What currently the best/correct way to handle these files? I would ideally delete them since they are no longer needed and storage isn’t infinite.

I have found a couple of packages (like https://github.com/un1t/django-cleanup) but I am bit hesitant using something like this which automatically deletes files.

Other approaches seem to be delete the file when the object is deleted. Something like this:

image_path = image.image.path

image.delete()

if os.path.exists(image_path):
    os.remove(image_path)

With this there is the issue that the image variants created by StdImageField will remain on the disk. On the other hand writing logic to similarly delete two additional files doesn’t seem too problematic.

Are there any hidden pitfalls with the approach above? My models that contain the images are designed just for create and delete, existing model is never updated with another image file.

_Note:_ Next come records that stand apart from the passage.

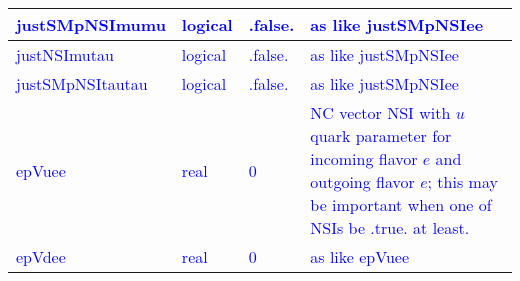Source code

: \documentclass{article}
\begin{document}
\begin{longtable}{llll}
\midrule
\textcolor{blue}{justSMpNSImumu} & \begin{minipage}[t]{2cm}\textcolor{blue}{logical}\end{minipage} & \begin{minipage}[t]{2cm}\textcolor{blue}{.false.}\end{minipage} & \begin{minipage}[t]{12cm}\textcolor{blue}{as like justSMpNSIee}\end{minipage}\\*
\midrule
\textcolor{blue}{justNSImutau} & \begin{minipage}[t]{2cm}\textcolor{blue}{logical}\end{minipage} & \begin{minipage}[t]{2cm}\textcolor{blue}{.false.}\end{minipage} & \begin{minipage}[t]{12cm}\textcolor{blue}{as like justSMpNSIee}\end{minipage}\\*
\midrule
\textcolor{blue}{justSMpNSItautau} & \begin{minipage}[t]{2cm}\textcolor{blue}{logical}\end{minipage} & \begin{minipage}[t]{2cm}\textcolor{blue}{.false.}\end{minipage} & \begin{minipage}[t]{12cm}\textcolor{blue}{as like justSMpNSIee}\end{minipage}\\*
\midrule
\textcolor{blue}{epVuee} & \begin{minipage}[t]{2cm}\textcolor{blue}{real}\end{minipage} & \begin{minipage}[t]{2cm}\textcolor{blue}{0}\end{minipage} & \begin{minipage}[t]{12cm}\textcolor{blue}{NC vector NSI with $u$ quark parameter for incoming flavor $e$ and outgoing flavor $e$; this may be important when one of NSIs be .true. at least.}\end{minipage}\\*
\midrule
\textcolor{blue}{epVdee} & \begin{minipage}[t]{2cm}\textcolor{blue}{real}\end{minipage} & \begin{minipage}[t]{2cm}\textcolor{blue}{0}\end{minipage} & \begin{minipage}[t]{12cm}\textcolor{blue}{as like epVuee}\end{minipage}\\*

\end{longtable}
\end{document}
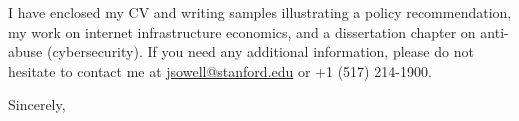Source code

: \documentclass{letter}[12pt]
\begin{document}
\begin{letter}
I have enclosed my CV and writing samples illustrating a policy
recommendation, my work on internet infrastructure economics, and a
dissertation chapter on anti-abuse (cybersecurity).  If you need any additional information, please do not hesitate to
contact me at \href{mailto:jsowell@stanford.edu}{jsowell@stanford.edu}
or +1 (517) 214-1900.

\closing{Sincerely,}


\vspace{0.5in}


\end{letter}
\end{document}
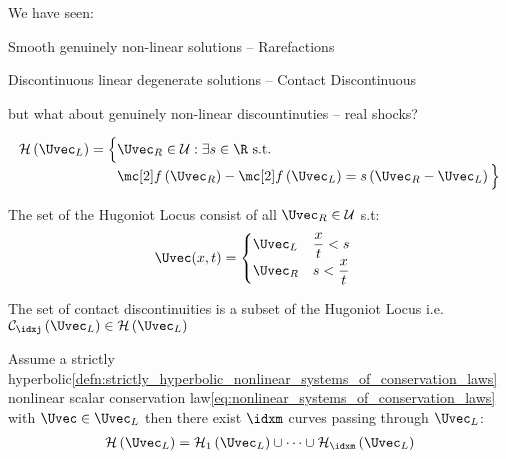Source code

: \begin{sectionbox}\nospacing
    We have seen:
    \begin{itemizenosep}
        \item Smooth genuinely non-linear solutions -- Rarefactions
        \item Discontinuous linear degenerate solutions -- Contact Discontinuous
    \end{itemizenosep}
    but what about genuinely non-linear discountinuties -- real shocks?
\end{sectionbox}
\begin{defnbox}\nospacing
    \begin{defn}\label{defn:hugoniot_locus}
        \begin{align}
          \mathcal{H}\left(\Uvec_{L}\right)=\Big\{&\Uvec_{R}\in\admissibleset:\exists s\in\R\text{ s.t. }\nonumber\\[-1\jot]
          &\flux\left(\Uvec_{R}\right)-\flux\left(\Uvec_{L}\right)=s \left(\Uvec_{R}-\Uvec_{L}\right)\Big\}\label{eq:hugoniot_locus}
        \end{align}
    \end{defn}
\end{defnbox}
\begin{notebox}[Notes]\nospacing
   \begin{itemizenosep}
       \item The set of the Hugoniot Locus consist of all $\Uvec_{R}\in\admissibleset$ s.t:
        \begin{align*}
          &\Uvec(x,t)=
          \left\{\begin{aligned}
              &\Uvec_{L}&&\frac{x}{t}<s \\[-1\jot]
              &\Uvec_{R}&&s<\frac{x}{t}
          \end{aligned}\right.
        \end{align*}\hfill
       \item The set of contact discontinuities is a subset of the Hugoniot Locus i.e. $\mathcal{C}_{\idxj}\left(\Uvec_{L}\right)\in\mathcal{H}\left(\Uvec_{L}\right)$
   \end{itemizenosep}
\end{notebox}
\begin{lemmabox}\nospacing
    \begin{lemma}
        Assume a strictly hyperbolic\cref{defn:strictly_hyperbolic_nonlinear_systems_of_conservation_laws} nonlinear scalar conservation law\cref{eq:nonlinear_systems_of_conservation_laws} with $\Uvec\in\Uvec_{L}$ then there exist $\idxm$ curves passing through $\Uvec_{L}$:
        \begin{align}
          \mathcal{H}\left(\Uvec_{L}\right)=\mathcal{H}_{1}\left(\Uvec_{L}\right)\cup\cdots\cup\mathcal{H}_{\idxm}\left(\Uvec_{L}\right)
        \end{align}
    \end{lemma}
\end{lemmabox}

PS: I also got a report that someone uploaded new image with same filename as old one and the app was showing the old image instead of new. Is this possible? In my testing Django appends random chars to the end of the filename when there is a clash.

Many thanks

There are no hidden issues that I’m aware of in that situation.

If I remember correctly, the reason why Django doesn’t perform that sort of cleanup is that it can’t be sure that there aren’t other models referring to the same file, or even other systems or environments potentially using those files.

Couple different possibilities come to mind:

  • Cacheing of the image in the browser
  • Cacheing of the html with the old link
  • Internal Django cacheing of the links
  • The wrong url being exposed in the template

Would definitely need more details to identify a specific cause.

This can happen?

Like a sort of optimization to not duplicate the same files?

I guess unless I setup things this way, it should happen automatically?

Accidentally, no. Intentionally, yes.

I could see that being one possible cause, yes.

I believe you meant to say “shouldn’t” here instead of “should”? If so, then yes, I agree with you completely.

For example, imagine two completely different Django installations. One, customer facing, allowing users to upload files to some shared storage medium. (Perhaps an AWS S3 bucket, but the specifics do not matter for this example.)
Now imagine a second system, providing a “file-manager”-style view of that shared storage, where periodically the system scans the storage to find the files located in it - building FileField objects from its discovery process.
Allowing either of those systems to delete files is potentially problematic.
(Not that I will ever admit to having seen anything like this)

I’m not saying it’s a good thing to do, or that I would recommend it under most circumstances.

However, Django (among many other web frameworks) will let you make unwise choices.

1 Like

Thanks for the detailed answers Ken!

I will implement this manual deletion and see how it goes.